O tenente-coronel da Polícia Militar e mergulhador Luiz Carlos Marques de Queiroz identificou, durante expedição realizada em junho de 2026, a estrutura de uma residência e máquinas pesadas pertencentes ao antigo povoado Canela, submersos no Lago de Palmas. Os achados estão localizados a cerca de nove metros de profundidade no reservatório do Tocantins.

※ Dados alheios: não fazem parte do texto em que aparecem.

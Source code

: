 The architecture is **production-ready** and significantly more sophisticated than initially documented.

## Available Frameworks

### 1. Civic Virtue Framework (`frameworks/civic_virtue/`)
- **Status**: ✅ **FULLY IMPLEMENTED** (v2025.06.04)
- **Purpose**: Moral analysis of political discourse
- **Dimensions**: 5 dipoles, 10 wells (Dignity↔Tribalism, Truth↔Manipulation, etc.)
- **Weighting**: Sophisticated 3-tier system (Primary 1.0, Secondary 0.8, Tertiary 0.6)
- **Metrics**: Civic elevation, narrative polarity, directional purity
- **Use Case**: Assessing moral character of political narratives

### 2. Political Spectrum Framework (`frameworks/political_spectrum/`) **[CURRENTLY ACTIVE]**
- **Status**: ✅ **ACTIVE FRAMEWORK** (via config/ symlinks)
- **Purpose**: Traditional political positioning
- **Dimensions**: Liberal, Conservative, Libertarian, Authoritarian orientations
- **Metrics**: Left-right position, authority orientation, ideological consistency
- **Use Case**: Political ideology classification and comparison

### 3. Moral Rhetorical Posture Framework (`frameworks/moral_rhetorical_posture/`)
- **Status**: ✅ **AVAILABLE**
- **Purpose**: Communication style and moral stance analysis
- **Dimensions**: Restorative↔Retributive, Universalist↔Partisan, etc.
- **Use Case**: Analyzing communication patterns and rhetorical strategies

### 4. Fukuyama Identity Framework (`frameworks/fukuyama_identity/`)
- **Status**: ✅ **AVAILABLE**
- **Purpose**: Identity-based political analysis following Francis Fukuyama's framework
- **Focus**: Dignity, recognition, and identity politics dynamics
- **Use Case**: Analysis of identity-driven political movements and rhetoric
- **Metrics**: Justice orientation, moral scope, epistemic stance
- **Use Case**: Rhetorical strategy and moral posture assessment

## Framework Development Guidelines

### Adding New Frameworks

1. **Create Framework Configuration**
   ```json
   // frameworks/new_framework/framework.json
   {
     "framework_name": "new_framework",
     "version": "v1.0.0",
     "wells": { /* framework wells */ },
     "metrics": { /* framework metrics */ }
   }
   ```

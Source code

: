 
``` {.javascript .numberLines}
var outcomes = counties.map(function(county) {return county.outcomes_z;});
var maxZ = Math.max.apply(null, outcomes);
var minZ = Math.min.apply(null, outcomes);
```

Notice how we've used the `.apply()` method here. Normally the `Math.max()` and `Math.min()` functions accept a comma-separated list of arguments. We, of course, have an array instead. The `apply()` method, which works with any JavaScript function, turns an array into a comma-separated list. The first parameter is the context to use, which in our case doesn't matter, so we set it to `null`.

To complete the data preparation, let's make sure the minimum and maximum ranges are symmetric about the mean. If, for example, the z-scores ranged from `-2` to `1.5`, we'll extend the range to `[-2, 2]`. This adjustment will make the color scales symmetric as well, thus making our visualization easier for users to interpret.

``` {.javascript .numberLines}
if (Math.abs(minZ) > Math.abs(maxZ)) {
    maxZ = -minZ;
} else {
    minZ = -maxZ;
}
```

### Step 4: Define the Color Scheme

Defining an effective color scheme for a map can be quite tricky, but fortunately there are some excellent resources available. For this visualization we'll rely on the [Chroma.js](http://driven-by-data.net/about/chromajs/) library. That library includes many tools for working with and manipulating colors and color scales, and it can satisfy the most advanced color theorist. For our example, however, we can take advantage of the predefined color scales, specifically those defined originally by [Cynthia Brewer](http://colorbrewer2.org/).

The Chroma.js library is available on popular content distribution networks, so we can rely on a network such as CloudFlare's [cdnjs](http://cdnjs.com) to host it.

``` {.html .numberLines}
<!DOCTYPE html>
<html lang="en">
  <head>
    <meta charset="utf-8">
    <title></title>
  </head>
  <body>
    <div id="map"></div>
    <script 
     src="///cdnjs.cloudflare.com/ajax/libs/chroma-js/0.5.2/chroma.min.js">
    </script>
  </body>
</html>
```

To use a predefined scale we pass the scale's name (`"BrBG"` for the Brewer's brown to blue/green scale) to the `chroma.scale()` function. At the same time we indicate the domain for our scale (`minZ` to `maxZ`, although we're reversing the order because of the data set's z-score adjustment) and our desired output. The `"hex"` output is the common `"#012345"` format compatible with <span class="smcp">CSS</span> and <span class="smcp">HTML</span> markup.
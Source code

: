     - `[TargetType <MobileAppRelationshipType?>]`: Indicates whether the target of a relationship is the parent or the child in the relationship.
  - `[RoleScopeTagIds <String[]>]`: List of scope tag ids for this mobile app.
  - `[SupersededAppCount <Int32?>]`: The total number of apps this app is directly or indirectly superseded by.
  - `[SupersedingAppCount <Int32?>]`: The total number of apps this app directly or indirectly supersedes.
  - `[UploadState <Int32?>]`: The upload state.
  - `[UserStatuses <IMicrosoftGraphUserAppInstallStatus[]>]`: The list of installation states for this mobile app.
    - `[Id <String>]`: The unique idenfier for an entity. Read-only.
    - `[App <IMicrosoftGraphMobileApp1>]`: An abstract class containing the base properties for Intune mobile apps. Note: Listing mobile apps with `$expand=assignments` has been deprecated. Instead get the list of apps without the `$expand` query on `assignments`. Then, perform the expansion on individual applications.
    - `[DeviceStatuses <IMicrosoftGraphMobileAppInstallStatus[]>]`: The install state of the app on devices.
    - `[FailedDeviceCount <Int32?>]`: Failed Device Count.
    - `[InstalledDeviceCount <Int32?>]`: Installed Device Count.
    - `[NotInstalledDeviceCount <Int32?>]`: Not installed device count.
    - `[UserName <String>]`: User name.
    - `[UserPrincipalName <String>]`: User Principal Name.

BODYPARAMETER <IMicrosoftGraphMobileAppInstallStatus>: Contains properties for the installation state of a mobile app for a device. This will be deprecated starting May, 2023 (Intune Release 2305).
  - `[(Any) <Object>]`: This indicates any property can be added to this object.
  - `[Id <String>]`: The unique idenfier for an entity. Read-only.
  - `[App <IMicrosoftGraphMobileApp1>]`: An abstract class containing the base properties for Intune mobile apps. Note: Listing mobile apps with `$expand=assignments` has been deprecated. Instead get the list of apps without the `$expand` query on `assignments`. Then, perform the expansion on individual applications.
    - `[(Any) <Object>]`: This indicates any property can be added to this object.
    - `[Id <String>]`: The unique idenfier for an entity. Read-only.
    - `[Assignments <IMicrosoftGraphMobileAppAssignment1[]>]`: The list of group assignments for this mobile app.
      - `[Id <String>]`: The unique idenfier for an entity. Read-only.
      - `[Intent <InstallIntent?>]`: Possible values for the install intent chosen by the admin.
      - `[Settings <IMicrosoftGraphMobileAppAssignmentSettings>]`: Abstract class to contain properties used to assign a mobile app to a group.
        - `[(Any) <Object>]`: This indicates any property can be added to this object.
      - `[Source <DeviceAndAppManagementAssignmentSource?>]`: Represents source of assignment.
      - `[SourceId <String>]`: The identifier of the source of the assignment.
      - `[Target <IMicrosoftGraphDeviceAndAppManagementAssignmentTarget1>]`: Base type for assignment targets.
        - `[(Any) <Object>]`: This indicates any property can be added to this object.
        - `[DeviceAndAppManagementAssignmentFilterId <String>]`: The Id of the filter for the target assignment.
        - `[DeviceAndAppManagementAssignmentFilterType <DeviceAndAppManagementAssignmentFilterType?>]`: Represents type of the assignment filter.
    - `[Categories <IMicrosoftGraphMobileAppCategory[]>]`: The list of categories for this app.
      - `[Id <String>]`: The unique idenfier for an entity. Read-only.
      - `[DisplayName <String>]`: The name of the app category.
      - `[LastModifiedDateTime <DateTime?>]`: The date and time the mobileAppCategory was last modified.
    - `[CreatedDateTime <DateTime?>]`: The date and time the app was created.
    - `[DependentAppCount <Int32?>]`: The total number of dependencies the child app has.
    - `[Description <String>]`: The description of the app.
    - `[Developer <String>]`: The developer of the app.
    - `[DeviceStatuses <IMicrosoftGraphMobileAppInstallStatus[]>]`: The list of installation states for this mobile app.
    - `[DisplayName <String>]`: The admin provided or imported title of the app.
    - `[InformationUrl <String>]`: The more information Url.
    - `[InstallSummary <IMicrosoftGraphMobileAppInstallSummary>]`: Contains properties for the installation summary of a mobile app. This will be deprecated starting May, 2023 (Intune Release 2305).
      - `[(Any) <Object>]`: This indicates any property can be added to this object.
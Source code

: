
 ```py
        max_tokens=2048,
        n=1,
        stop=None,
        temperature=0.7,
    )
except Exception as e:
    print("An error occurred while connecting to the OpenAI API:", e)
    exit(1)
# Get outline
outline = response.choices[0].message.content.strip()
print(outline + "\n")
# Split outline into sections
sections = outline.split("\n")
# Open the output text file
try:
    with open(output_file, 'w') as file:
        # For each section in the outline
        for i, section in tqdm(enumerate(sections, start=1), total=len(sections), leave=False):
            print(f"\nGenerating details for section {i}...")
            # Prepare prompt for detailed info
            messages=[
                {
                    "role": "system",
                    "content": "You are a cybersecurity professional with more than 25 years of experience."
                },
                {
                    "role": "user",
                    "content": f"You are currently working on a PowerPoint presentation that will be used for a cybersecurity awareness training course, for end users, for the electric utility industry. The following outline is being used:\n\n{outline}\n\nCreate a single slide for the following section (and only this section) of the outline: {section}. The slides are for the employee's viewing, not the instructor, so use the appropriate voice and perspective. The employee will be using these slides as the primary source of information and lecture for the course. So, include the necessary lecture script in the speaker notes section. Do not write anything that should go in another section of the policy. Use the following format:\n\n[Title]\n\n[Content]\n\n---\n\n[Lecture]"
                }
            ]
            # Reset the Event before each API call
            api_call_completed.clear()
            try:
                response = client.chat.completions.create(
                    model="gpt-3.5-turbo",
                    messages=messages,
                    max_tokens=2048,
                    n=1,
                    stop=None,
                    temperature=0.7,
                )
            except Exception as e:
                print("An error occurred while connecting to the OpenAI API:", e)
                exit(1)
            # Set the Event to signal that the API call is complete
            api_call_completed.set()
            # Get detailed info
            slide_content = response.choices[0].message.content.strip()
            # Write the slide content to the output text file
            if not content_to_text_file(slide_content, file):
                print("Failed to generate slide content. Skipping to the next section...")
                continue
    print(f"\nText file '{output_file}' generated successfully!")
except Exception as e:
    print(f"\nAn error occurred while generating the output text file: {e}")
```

A iniciativa faz parte de um projeto pessoal de mapeamento e documentação audiovisual para resgatar a memória histórica da região anterior ao enchimento do lago.
A inundação do território para a formação da usina hidrelétrica ocorreu entre os anos de 2001 e 2002.
Identificação de maquinários e preservação do acervo submerso
O trabalho de localização utiliza equipamentos de sonar para mapear anomalias no leito do reservatório, seguido de mergulhos de verificação e registro. Além da alvenaria da casa da antiga Vila Canela, as imagens capturadas pelo explorador mostram uma retroescavadeira e piscinas residenciais preservadas. As estruturas submersas passaram a funcionar como abrigo para espécies da fauna aquática local ao longo das últimas duas décadas.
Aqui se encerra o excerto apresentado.